India was under British governance till 1947 and was involved indirectly in World War II once Britain declared war against Germany in September 1939. Medical science, meanwhile, was still inching towards progress until India's independence in 1947. There are reports of freehand chemopallidotomy in 1940 done by Chintan Nambiar, who was the first to start functional neurosurgery in India.[33],[34] The two legendary pioneers of stereotaxic surgery in India were Jacob Chandy and B. Ramamurthi, who started neurosurgery departments at CMC, Vellore, and Madras Medical College, Chennai, respectively in 1950.[35] The interesting circumstances surrounding the advent of stereotaxy occurred in 1960, when the Governor of Hyderabad, General Shrinagesh, invited B. Ramamurthi for dinner.
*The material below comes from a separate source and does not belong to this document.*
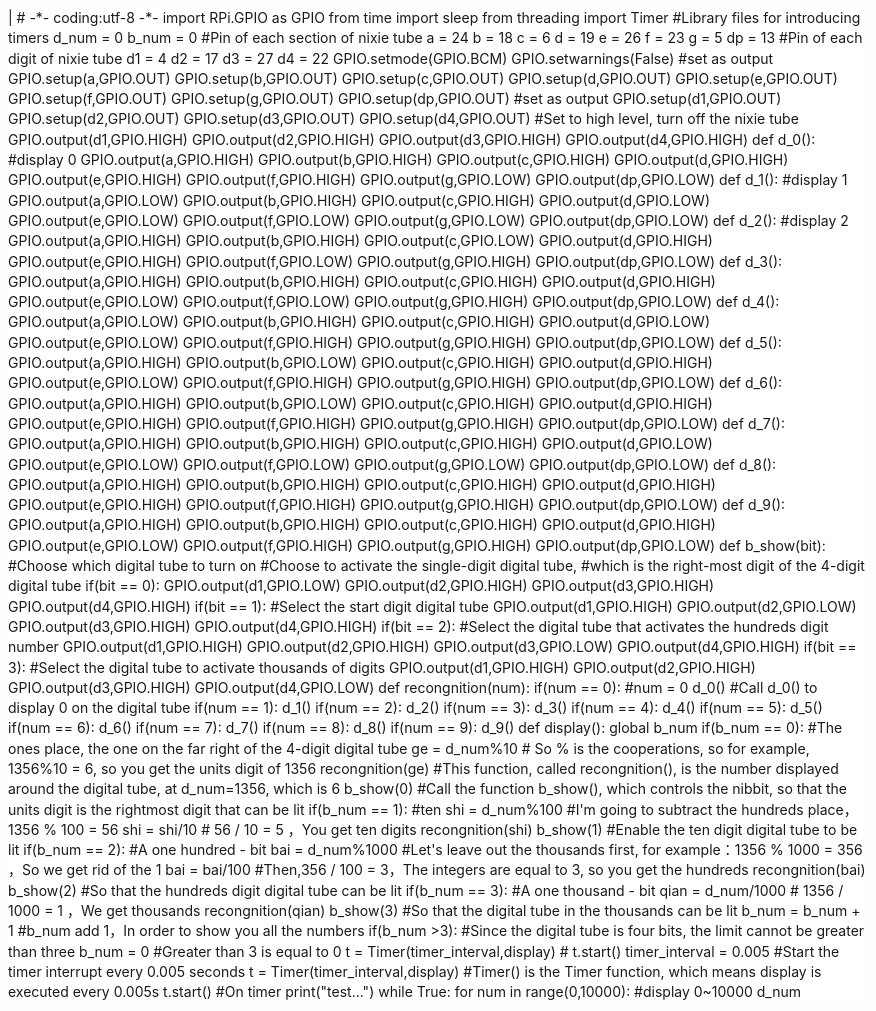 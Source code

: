 | \# -\*- coding:utf-8 -\*- import RPi.GPIO as GPIO from time import sleep from threading import Timer \#Library files for introducing timers   d_num = 0 b_num = 0 \#Pin of each section of nixie tube a = 24 b = 18 c = 6 d = 19 e = 26 f = 23 g = 5 dp = 13 \#Pin of each digit of nixie tube d1 = 4 d2 = 17 d3 = 27 d4 = 22  GPIO.setmode(GPIO.BCM) GPIO.setwarnings(False) \#set as output GPIO.setup(a,GPIO.OUT)  GPIO.setup(b,GPIO.OUT)  GPIO.setup(c,GPIO.OUT)  GPIO.setup(d,GPIO.OUT)  GPIO.setup(e,GPIO.OUT)  GPIO.setup(f,GPIO.OUT)  GPIO.setup(g,GPIO.OUT)  GPIO.setup(dp,GPIO.OUT)  \#set as output GPIO.setup(d1,GPIO.OUT)  GPIO.setup(d2,GPIO.OUT)  GPIO.setup(d3,GPIO.OUT)  GPIO.setup(d4,GPIO.OUT)   \#Set to high level, turn off the nixie tube GPIO.output(d1,GPIO.HIGH) GPIO.output(d2,GPIO.HIGH) GPIO.output(d3,GPIO.HIGH) GPIO.output(d4,GPIO.HIGH)  def d_0(): \#display 0  GPIO.output(a,GPIO.HIGH)  GPIO.output(b,GPIO.HIGH)  GPIO.output(c,GPIO.HIGH)  GPIO.output(d,GPIO.HIGH)  GPIO.output(e,GPIO.HIGH)  GPIO.output(f,GPIO.HIGH)  GPIO.output(g,GPIO.LOW)  GPIO.output(dp,GPIO.LOW) def d_1(): \#display 1  GPIO.output(a,GPIO.LOW)  GPIO.output(b,GPIO.HIGH)  GPIO.output(c,GPIO.HIGH)  GPIO.output(d,GPIO.LOW)  GPIO.output(e,GPIO.LOW)  GPIO.output(f,GPIO.LOW)  GPIO.output(g,GPIO.LOW)  GPIO.output(dp,GPIO.LOW) def d_2(): \#display 2  GPIO.output(a,GPIO.HIGH)  GPIO.output(b,GPIO.HIGH)  GPIO.output(c,GPIO.LOW)  GPIO.output(d,GPIO.HIGH)  GPIO.output(e,GPIO.HIGH)  GPIO.output(f,GPIO.LOW)  GPIO.output(g,GPIO.HIGH)  GPIO.output(dp,GPIO.LOW) def d_3():  GPIO.output(a,GPIO.HIGH)  GPIO.output(b,GPIO.HIGH)  GPIO.output(c,GPIO.HIGH)  GPIO.output(d,GPIO.HIGH)  GPIO.output(e,GPIO.LOW)  GPIO.output(f,GPIO.LOW)  GPIO.output(g,GPIO.HIGH)  GPIO.output(dp,GPIO.LOW) def d_4():  GPIO.output(a,GPIO.LOW)  GPIO.output(b,GPIO.HIGH)  GPIO.output(c,GPIO.HIGH)  GPIO.output(d,GPIO.LOW)  GPIO.output(e,GPIO.LOW)  GPIO.output(f,GPIO.HIGH)  GPIO.output(g,GPIO.HIGH)  GPIO.output(dp,GPIO.LOW) def d_5():  GPIO.output(a,GPIO.HIGH)  GPIO.output(b,GPIO.LOW)  GPIO.output(c,GPIO.HIGH)  GPIO.output(d,GPIO.HIGH)  GPIO.output(e,GPIO.LOW)  GPIO.output(f,GPIO.HIGH)  GPIO.output(g,GPIO.HIGH)  GPIO.output(dp,GPIO.LOW) def d_6():  GPIO.output(a,GPIO.HIGH)  GPIO.output(b,GPIO.LOW)  GPIO.output(c,GPIO.HIGH)  GPIO.output(d,GPIO.HIGH)  GPIO.output(e,GPIO.HIGH)  GPIO.output(f,GPIO.HIGH)  GPIO.output(g,GPIO.HIGH)  GPIO.output(dp,GPIO.LOW) def d_7():  GPIO.output(a,GPIO.HIGH)  GPIO.output(b,GPIO.HIGH)  GPIO.output(c,GPIO.HIGH)  GPIO.output(d,GPIO.LOW)  GPIO.output(e,GPIO.LOW)  GPIO.output(f,GPIO.LOW)  GPIO.output(g,GPIO.LOW)  GPIO.output(dp,GPIO.LOW) def d_8():  GPIO.output(a,GPIO.HIGH)  GPIO.output(b,GPIO.HIGH)  GPIO.output(c,GPIO.HIGH)  GPIO.output(d,GPIO.HIGH)  GPIO.output(e,GPIO.HIGH)  GPIO.output(f,GPIO.HIGH)  GPIO.output(g,GPIO.HIGH)  GPIO.output(dp,GPIO.LOW) def d_9():  GPIO.output(a,GPIO.HIGH)  GPIO.output(b,GPIO.HIGH)  GPIO.output(c,GPIO.HIGH)  GPIO.output(d,GPIO.HIGH)  GPIO.output(e,GPIO.LOW)  GPIO.output(f,GPIO.HIGH)  GPIO.output(g,GPIO.HIGH)  GPIO.output(dp,GPIO.LOW)  def b_show(bit): \#Choose which digital tube to turn on  \#Choose to activate the single-digit digital tube,   \#which is the right-most digit of the 4-digit digital tube  if(bit == 0):  GPIO.output(d1,GPIO.LOW)  GPIO.output(d2,GPIO.HIGH)  GPIO.output(d3,GPIO.HIGH)  GPIO.output(d4,GPIO.HIGH)  if(bit == 1): \#Select the start digit digital tube  GPIO.output(d1,GPIO.HIGH)  GPIO.output(d2,GPIO.LOW)  GPIO.output(d3,GPIO.HIGH)  GPIO.output(d4,GPIO.HIGH)  if(bit == 2): \#Select the digital tube that activates the hundreds digit number  GPIO.output(d1,GPIO.HIGH)  GPIO.output(d2,GPIO.HIGH)  GPIO.output(d3,GPIO.LOW)  GPIO.output(d4,GPIO.HIGH)  if(bit == 3): \#Select the digital tube to activate thousands of digits  GPIO.output(d1,GPIO.HIGH)  GPIO.output(d2,GPIO.HIGH)  GPIO.output(d3,GPIO.HIGH)  GPIO.output(d4,GPIO.LOW)  def recongnition(num):  if(num == 0): \#num = 0  d_0() \#Call d_0() to display 0 on the digital tube  if(num == 1):  d_1()  if(num == 2):  d_2()  if(num == 3):  d_3()  if(num == 4):  d_4()  if(num == 5):  d_5()  if(num == 6):  d_6()  if(num == 7):  d_7()  if(num == 8):  d_8()  if(num == 9):  d_9()   def display():  global b_num  if(b_num == 0): \#The ones place, the one on the far right of the 4-digit digital tube  ge = d_num%10 \# So % is the cooperations, so for example, 1356%10 = 6, so you get the units digit of 1356  recongnition(ge) \#This function, called recongnition(), is the number displayed around the digital tube, at d_num=1356, which is 6  b_show(0) \#Call the function b_show(), which controls the nibbit, so that the units digit is the rightmost digit that can be lit  if(b_num == 1): \#ten  shi = d_num%100 \#I'm going to subtract the hundreds place，1356 % 100 = 56  shi = shi/10 \# 56 / 10 = 5 ，You get ten digits  recongnition(shi)  b_show(1) \#Enable the ten digit digital tube to be lit  if(b_num == 2): \#A one hundred - bit  bai = d_num%1000 \#Let's leave out the thousands first, for example：1356 % 1000 = 356 ，So we get rid of the 1  bai = bai/100 \#Then,356 / 100 = 3，The integers are equal to 3, so you get the hundreds  recongnition(bai)  b_show(2) \#So that the hundreds digit digital tube can be lit  if(b_num == 3): \#A one thousand - bit  qian = d_num/1000 \# 1356 / 1000 = 1 ，We get thousands  recongnition(qian)  b_show(3) \#So that the digital tube in the thousands can be lit  b_num = b_num + 1 \#b_num add 1，In order to show you all the numbers  if(b_num \>3): \#Since the digital tube is four bits, the limit cannot be greater than three  b_num = 0 \#Greater than 3 is equal to 0  t = Timer(timer_interval,display) \#  t.start()  timer_interval = 0.005 \#Start the timer interrupt every 0.005 seconds t = Timer(timer_interval,display) \#Timer() is the Timer function, which means display is executed every 0.005s t.start() \#On timer  print("test...") while True:  for num in range(0,10000): \#display 0\~10000  d_num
In conversation, the Governor discussed his experience of having undergone surgery for Parkinson's disease at Atkinson Morley Hospital, London, performed by Lawrence Walsh, and how he has developed symptoms on the other side. Ramamurthi convinced the Governor to arrange a workshop by Lawrence Walsh and Denis Willimas (both neurologists from Britain) on movement disorder surgery. After the workshop, Walsh left his stereotactic equipment behind, thus adding a new chapter in the history of stereotaxy in India.[33] Balasubramaniam, T. S Kanaka and Kalyanraman later joined Ramamurthi in Madras Medical College, Chennai, and propelled Indian stereotaxy forward.[34] In 1959, H. M Dastur initiated stereotaxy in KEM hospital, Mumbai, and Nabayashi's visit to KEM in 1962 further led to the establishment of stereotaxy in Western India. Arjun Sehgal, who was trained in neurosurgery from Cleveland clinic, USA, started the neurosurgery department in G.B. Pant hospital, New Delhi in 1965 and developed a stereotactic device that could simultaneously target and approach both sides of the brain, nevertheless it did not gain popularity.[33] RM Varma of Bangalore pioneered skull-based stereotactic approaches to the thalamus.[34]

  Conclusion Top

The development of stereotaxy has overcome numerous hardships, from World Wars to infighting neuroscientists. The resilience of our neurosurgical forefathers has brought their vision of stereotaxy to fruition. We and our future generations certainly have a glorious history to cherish. Hopefully, the story of the birth and growth of stereotaxy will inspire future generations to pursue innovation in neurosurgery with gusto.